From Seneca’s On the Happy Life, his 92nd letter to Lucilius:

What is the happy life? It is peace of mind, and lasting tranquility.

We all want a happy life, but do we know how to obtain it? Happiness does not come in the acquisition of more and more possessions. Often, we think those trifles will bring us happiness, and they may for a fleeting moment. But in the end, they will leave us wanting more.

This will be yours if you possess greatness of soul; it will be yours if you possess the steadfastness that resolutely clings to a good judgment just reached.

What does greatness of soul mean? Whenever I think of the word soul, I think of the word heart. It is the inner substance within you. It is the emotional part that often acts independently of the mind. Greatness of soul is courage and bravery. It is honor and fidelity. It is not thinking about laying down your life for a friend but doing it. It is doing the right thing without giving it a second thought, because you have developed the proclivity to doing such noble endeavors.

We have heard the ancient stories of men and women who possessed greatness of soul. If you look around you, you will see that it still exists. But it is not enough to witness it in the lives of others, we must also seek to possess a great soul.

How does a man reach this condition? By gaining a complete view of the truth,

The ways to getting it starts with a complete view of the truth. Truth is not always what we were told by our relatives or friends. It might not even be what we learned from our teachers and civic leaders. As George Berkeley said, “Truth is the cry of all, but the game of few.” But as correct as this statement is, it needs to be a game for all of us. We must dispose ourselves the embrace the truth, wherever it may be found (John Locke). It might bring us into an uncomfortable place, but we must go there anyway no matter how painful. We must challenge our assumptions, gain a complete view of the truth, and embrace it.

by maintaining, in all that he does, order, measure, fitness,

Or in other words, we must become disciplined in all aspects of our lives. It is a daily process that must be practiced daily.

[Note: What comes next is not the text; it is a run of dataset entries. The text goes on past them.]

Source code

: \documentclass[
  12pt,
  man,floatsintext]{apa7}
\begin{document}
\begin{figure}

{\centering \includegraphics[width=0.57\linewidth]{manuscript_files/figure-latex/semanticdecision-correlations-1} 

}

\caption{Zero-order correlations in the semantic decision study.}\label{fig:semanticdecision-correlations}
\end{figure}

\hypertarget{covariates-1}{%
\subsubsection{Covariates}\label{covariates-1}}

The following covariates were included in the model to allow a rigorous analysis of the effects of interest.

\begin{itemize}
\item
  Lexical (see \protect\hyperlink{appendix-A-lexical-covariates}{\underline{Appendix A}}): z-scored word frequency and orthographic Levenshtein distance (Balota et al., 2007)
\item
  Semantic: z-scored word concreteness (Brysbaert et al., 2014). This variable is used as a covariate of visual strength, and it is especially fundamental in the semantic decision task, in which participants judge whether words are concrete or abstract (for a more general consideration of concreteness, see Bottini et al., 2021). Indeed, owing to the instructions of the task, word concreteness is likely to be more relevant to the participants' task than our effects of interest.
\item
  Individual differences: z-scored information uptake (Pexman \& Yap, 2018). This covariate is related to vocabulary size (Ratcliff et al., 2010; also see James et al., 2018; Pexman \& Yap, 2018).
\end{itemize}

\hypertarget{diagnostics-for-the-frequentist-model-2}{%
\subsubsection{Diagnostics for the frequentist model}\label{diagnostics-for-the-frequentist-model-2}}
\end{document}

and a will that is inoffensive and kindly,

This is a tough one today where we might be viewed as soft and weak by our peers. But the reality is that it has always been tough, which subsequently is the opposite of soft and weak. To deny yourself requires sacrifice. To do it for another, who may not be inoffensive and kindly, is an act of humility. There is strength in humility, and the incredibly strong ones are those who can remove biases, hurt feelings, and indifferences from their interactions with others and treat them in an inoffensive and kindly way.

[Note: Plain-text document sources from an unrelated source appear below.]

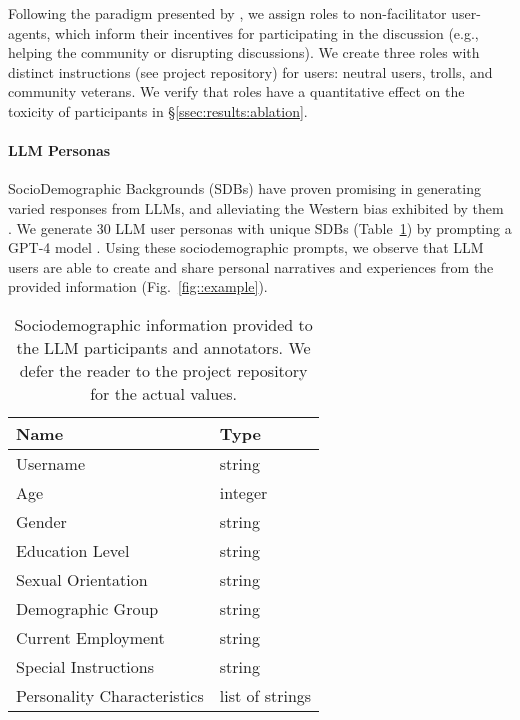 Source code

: Following the paradigm presented by \citet{abdelnabi_negotiations}, we assign roles to non-facilitator user-agents, which inform their incentives for participating in the discussion (e.g., helping the community or disrupting discussions). We create three roles with distinct instructions (see project repository) for users: neutral users, trolls, and community veterans. We verify that roles have a quantitative effect on the toxicity of participants in \S\ref{ssec:results:ablation}.


\paragraph{LLM Personas} SocioDemographic Backgrounds (SDBs) have proven promising in generating varied responses from LLMs, and alleviating the Western bias exhibited by them \cite{burton2024large}. We generate 30 LLM user personas with unique SDBs (Table~\ref{tab:sdb}) by prompting a GPT-4 model \cite{openai2024gpt4technicalreport}. Using these sociodemographic prompts, we observe that LLM users are able to create and share personal narratives and experiences from the provided information (Fig.~\ref{fig::example}). 

\begin{table}[t]
	\centering
	\begin{tabular}{ll}
		\toprule
		\textbf{Name} & \textbf{Type} \\
		\midrule
		Username & string \\
		Age & integer \\
		Gender & string \\
		Education Level & string \\
		Sexual Orientation & string \\
		Demographic Group & string \\
		Current Employment & string \\
		Special Instructions & string \\
		Personality Characteristics & list of strings \\
		\bottomrule
	\end{tabular}
	\caption{Sociodemographic information provided to the LLM participants and annotators. We defer the reader to the project repository for the actual values.\analysislink}
	\label{tab:sdb}
\end{table}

and that is intent upon reason and never departs therefrom, that commands at the same time love and admiration.

The French philosopher Michel de Montaigne said, “He who establishes his argument by noise and command shows that his reason is weak.” Even softly spoken, the most powerful words are the ones spoken in wisdom. You cannot force people to bend to your way of thinking, but you can persuade them if you are tactful and willing to listen to both sides of the issue. This will not only help in forming a resolution but will gain you respect from others.

In short, to give you the principle in brief compass, the wise man’s soul ought to be such as would be proper for a god.

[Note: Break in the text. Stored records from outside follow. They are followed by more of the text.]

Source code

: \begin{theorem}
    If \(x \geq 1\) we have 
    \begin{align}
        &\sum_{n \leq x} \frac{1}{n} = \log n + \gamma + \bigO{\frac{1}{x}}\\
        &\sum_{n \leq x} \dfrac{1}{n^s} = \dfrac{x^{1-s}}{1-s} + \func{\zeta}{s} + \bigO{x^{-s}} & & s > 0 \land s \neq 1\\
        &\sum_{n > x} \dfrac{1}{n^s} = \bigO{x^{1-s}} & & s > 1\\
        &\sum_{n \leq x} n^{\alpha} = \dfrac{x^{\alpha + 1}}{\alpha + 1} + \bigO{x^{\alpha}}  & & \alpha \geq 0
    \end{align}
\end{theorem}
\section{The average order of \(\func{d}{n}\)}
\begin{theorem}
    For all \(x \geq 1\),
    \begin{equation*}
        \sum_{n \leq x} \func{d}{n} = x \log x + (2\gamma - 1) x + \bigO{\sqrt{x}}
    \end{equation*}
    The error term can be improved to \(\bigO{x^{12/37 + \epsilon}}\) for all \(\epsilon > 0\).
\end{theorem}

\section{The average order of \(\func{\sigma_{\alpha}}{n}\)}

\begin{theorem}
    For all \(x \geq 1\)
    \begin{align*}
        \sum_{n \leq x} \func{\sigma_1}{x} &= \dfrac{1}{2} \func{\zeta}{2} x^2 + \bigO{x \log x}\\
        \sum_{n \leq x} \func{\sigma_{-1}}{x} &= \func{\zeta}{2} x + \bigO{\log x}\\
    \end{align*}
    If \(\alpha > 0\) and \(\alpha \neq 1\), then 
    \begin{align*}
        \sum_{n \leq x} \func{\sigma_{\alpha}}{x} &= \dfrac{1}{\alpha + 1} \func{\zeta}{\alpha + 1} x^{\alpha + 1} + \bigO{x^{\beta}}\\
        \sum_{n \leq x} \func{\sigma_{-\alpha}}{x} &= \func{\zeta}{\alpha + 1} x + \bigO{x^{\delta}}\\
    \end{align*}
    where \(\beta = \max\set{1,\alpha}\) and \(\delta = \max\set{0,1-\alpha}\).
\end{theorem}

The Roman emperor Caligula, like many other rulers before and after him, thought he was something super special. So much in fact, that he considered himself a god. He was a mad sadist and most likely insane, hardly the proper credentials for a god.

Imagine you are a pagan living back then. * Who would you want for a god? Hopefully, someone who would have you (or mankind) in his best interests. You would want one that is just, honorable, and wise. You would want one that is loving and merciful. And if that is the kind of god you would want to follow, then it would only make sense that you would try to emulate that god and have such a soul as that. In short, you would strive to live a virtuous life and set yourself to the highest standards possible.

The happy life is possible for all of us. If that is what you want, then Seneca has a solution you should consider trying. What do you have to lose?

*This is paragraph is not about religious beliefs, only an imaginary thought experiment.